Clinical observations were performed on all animals at 30 minutes, 1, 2, 3, 4 and 6 hours after dosing and daily for 14 days thereafter. Food was made available again 3 hours after the treatment. Body weight was measured prior to dosing and weekly thereafter. Rats were euthanized and necropsied at the end of the 2-week observation period (Day 14).

Results

DYNS 2246 did not cause mortality at 2000 mg/kg bw:

Group:	Group 1	Group 2
Dose (mg /kg bw)	2000	2000
Number of animals	3	3
Mortality	0/3	0/3

No clinical signs were observed after the treatment with the test item or during the 14 day observation period.

Body weight gains of DYNS 2246 treated animals during the study showed no indication of a treatment-related effect.

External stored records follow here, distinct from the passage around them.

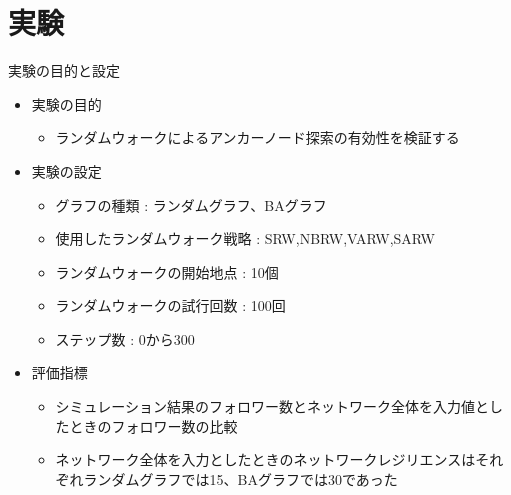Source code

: \documentclass[compress,dvipdfmx,11pt]{beamer}
\begin{document}
\section{実験}
\label{sec:org7e13e3d}
\begin{frame}[label={sec:org03810a4}]{実験の目的と設定}
\begin{itemize}
\item 実験の目的
\begin{itemize}
\item ランダムウォークによるアンカーノード探索の有効性を検証する
\end{itemize}

\item 実験の設定
\begin{itemize}
\item グラフの種類 : ランダムグラフ、BAグラフ
\item 使用したランダムウォーク戦略 : SRW,NBRW,VARW,SARW
\item ランダムウォークの開始地点 : 10個
\item ランダムウォークの試行回数 : 100回
\item ステップ数 : 0から300
\end{itemize}

\item 評価指標
\begin{itemize}
\item シミュレーション結果のフォロワー数とネットワーク全体を入力値としたときのフォロワー数の比較
\item ネットワーク全体を入力としたときのネットワークレジリエンスはそれぞれランダムグラフでは15、BAグラフでは30であった
\end{itemize}
\end{itemize}
\end{frame}
\end{document}
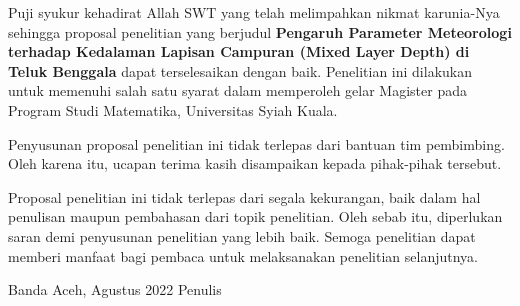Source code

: \begin{spacing}{1.5}
	\pagestyle{empty}
	
	\vskip 1cm
	\par Puji syukur kehadirat Allah SWT yang telah melimpahkan nikmat karunia-Nya sehingga proposal penelitian yang berjudul \textbf{Pengaruh Parameter Meteorologi terhadap Kedalaman Lapisan Campuran (Mixed Layer Depth) di Teluk Benggala} dapat terselesaikan dengan baik. Penelitian ini dilakukan untuk memenuhi salah satu syarat dalam memperoleh gelar Magister pada Program Studi Matematika, Universitas Syiah Kuala.
	\par Penyusunan proposal penelitian ini tidak terlepas dari bantuan tim pembimbing. Oleh karena itu, ucapan terima  kasih disampaikan kepada pihak-pihak tersebut.
	\par Proposal penelitian ini tidak terlepas dari segala kekurangan, baik dalam hal penulisan maupun pembahasan dari topik penelitian. Oleh sebab itu, diperlukan saran demi penyusunan penelitian yang lebih baik. Semoga penelitian dapat memberi manfaat bagi pembaca untuk melaksanakan penelitian selanjutnya.
	\vskip 1cm  
	\begin{flushright}
		Banda Aceh, Agustus 2022
		\vskip 2cm
		Penulis	
	\end{flushright}
\end{spacing}
\pagestyle{empty}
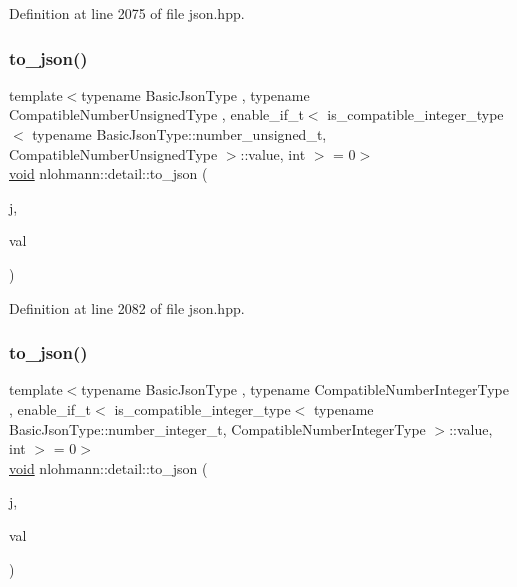Definition at line 2075 of file json.\+hpp.

\mbox{\label{namespacenlohmann_1_1detail_ae5fd66b5517b3b5a6c6b9fd9f29ba8dc}} 
\subsubsection{\texorpdfstring{to\_json()}{to\_json()}\hspace{0.1cm}{\footnotesize\ttfamily [5/17]}}
{\footnotesize\ttfamily template$<$typename Basic\+Json\+Type , typename Compatible\+Number\+Unsigned\+Type , enable\+\_\+if\+\_\+t$<$ is\+\_\+compatible\+\_\+integer\+\_\+type$<$ typename Basic\+Json\+Type\+::number\+\_\+unsigned\+\_\+t, Compatible\+Number\+Unsigned\+Type $>$\+::value, int $>$  = 0$>$ \\
\mbox{\hyperlink{namespacenlohmann_1_1detail_a59fca69799f6b9e366710cb9043aa77d}{void}} nlohmann\+::detail\+::to\+\_\+json (\begin{DoxyParamCaption}\item[{Basic\+Json\+Type \&}]{j,  }\item[{Compatible\+Number\+Unsigned\+Type}]{val }\end{DoxyParamCaption})\hspace{0.3cm}{\ttfamily [noexcept]}}



Definition at line 2082 of file json.\+hpp.

\mbox{\label{namespacenlohmann_1_1detail_a91fe576be579c8c2fdd14610605c6dd2}} 
\subsubsection{\texorpdfstring{to\_json()}{to\_json()}\hspace{0.1cm}{\footnotesize\ttfamily [6/17]}}
{\footnotesize\ttfamily template$<$typename Basic\+Json\+Type , typename Compatible\+Number\+Integer\+Type , enable\+\_\+if\+\_\+t$<$ is\+\_\+compatible\+\_\+integer\+\_\+type$<$ typename Basic\+Json\+Type\+::number\+\_\+integer\+\_\+t, Compatible\+Number\+Integer\+Type $>$\+::value, int $>$  = 0$>$ \\
\mbox{\hyperlink{namespacenlohmann_1_1detail_a59fca69799f6b9e366710cb9043aa77d}{void}} nlohmann\+::detail\+::to\+\_\+json (\begin{DoxyParamCaption}\item[{Basic\+Json\+Type \&}]{j,  }\item[{Compatible\+Number\+Integer\+Type}]{val }\end{DoxyParamCaption})\hspace{0.3cm}{\ttfamily [noexcept]}}



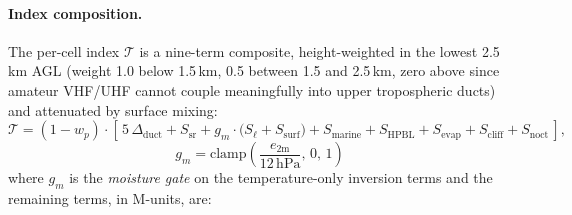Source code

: \documentclass[11pt,a4paper]{article}
\newcommand{\SI}[2]{#1\,\text{#2}}
\begin{document}
\paragraph{Index composition.} The per-cell index $\mathcal{T}$ is
a nine-term composite, height-weighted in the lowest 2.5\,km AGL
(weight 1.0 below 1.5\,km, 0.5 between 1.5 and 2.5\,km, zero above
since amateur VHF/UHF cannot couple meaningfully into upper
tropospheric ducts) and attenuated by surface mixing:
\begin{equation}\label{eq:tropoindex}
  \mathcal{T} = (1 - w_p) \cdot \!\left[\,
    5\,\Delta_{\text{duct}}
    + S_{\text{sr}}
    + g_m \cdot \bigl(S_{\ell}
    + S_{\text{surf}}\bigr)
    + S_{\text{marine}}
    + S_{\text{HPBL}}
    + S_{\text{evap}}
    + S_{\text{cliff}}
    + S_{\text{noct}}
  \,\right],
\end{equation}
\begin{equation*}
  g_m = \mathrm{clamp}\!\left(\frac{e_{2\text{m}}}
    {\SI{12}{hPa}},\, 0,\, 1\right)
\end{equation*}
where $g_m$ is the \emph{moisture gate} on the temperature-only
inversion terms and the remaining terms, in M-units, are:
\end{document}
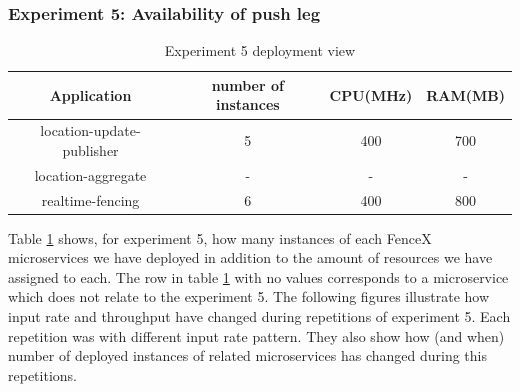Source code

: \documentclass[a4]{report}
\begin{document}
    \subsubsection{Experiment 5: Availability of push leg}
    \begin{table}[h!]
        \centering
        \begin{tabular}{|c|c|c|c|}
            \hline
            Application               & number of instances & CPU(MHz) & RAM(MB) \\
            \hline
            location-update-publisher & 5                   & 400      & 700     \\
            location-aggregate        & -                   & -        & -       \\
            realtime-fencing          & 6                   & 400      & 800     \\
            \hline
        \end{tabular}
        \caption{Experiment 5 deployment view}
        \label{table:ex5-dv}
    \end{table}

    Table \ref{table:ex5-dv} shows, for experiment 5, how many instances of each FenceX microservices we have
    deployed in addition to the amount of resources we have assigned to each.
    The row in table \ref{table:ex5-dv} with no values corresponds to a microservice which does not relate to the
    experiment 5.
    The following figures illustrate how input rate and throughput have changed during repetitions of experiment 5.
    Each repetition was with different input rate pattern.
    They also show how (and when) number of deployed instances of related microservices has changed during this
    repetitions.
\end{document}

A single oral gavage of DYNS 2246 to the CRL(WI)BR rats at a dose level of 2000 mg/kg bw followed by a 14 day observation period, was not associated with any test article-related macroscopic findings.

Conclusion:

Under the conditions of this study, the acute oral median lethal dose (LD₅₀) of the test item DYNS 2246 was greater than 2000 mg/kg body weight in female CRL:(WI) BR rats.

DYNS 2246 was ranked into Category 5 of Globally Harmonized Classification System.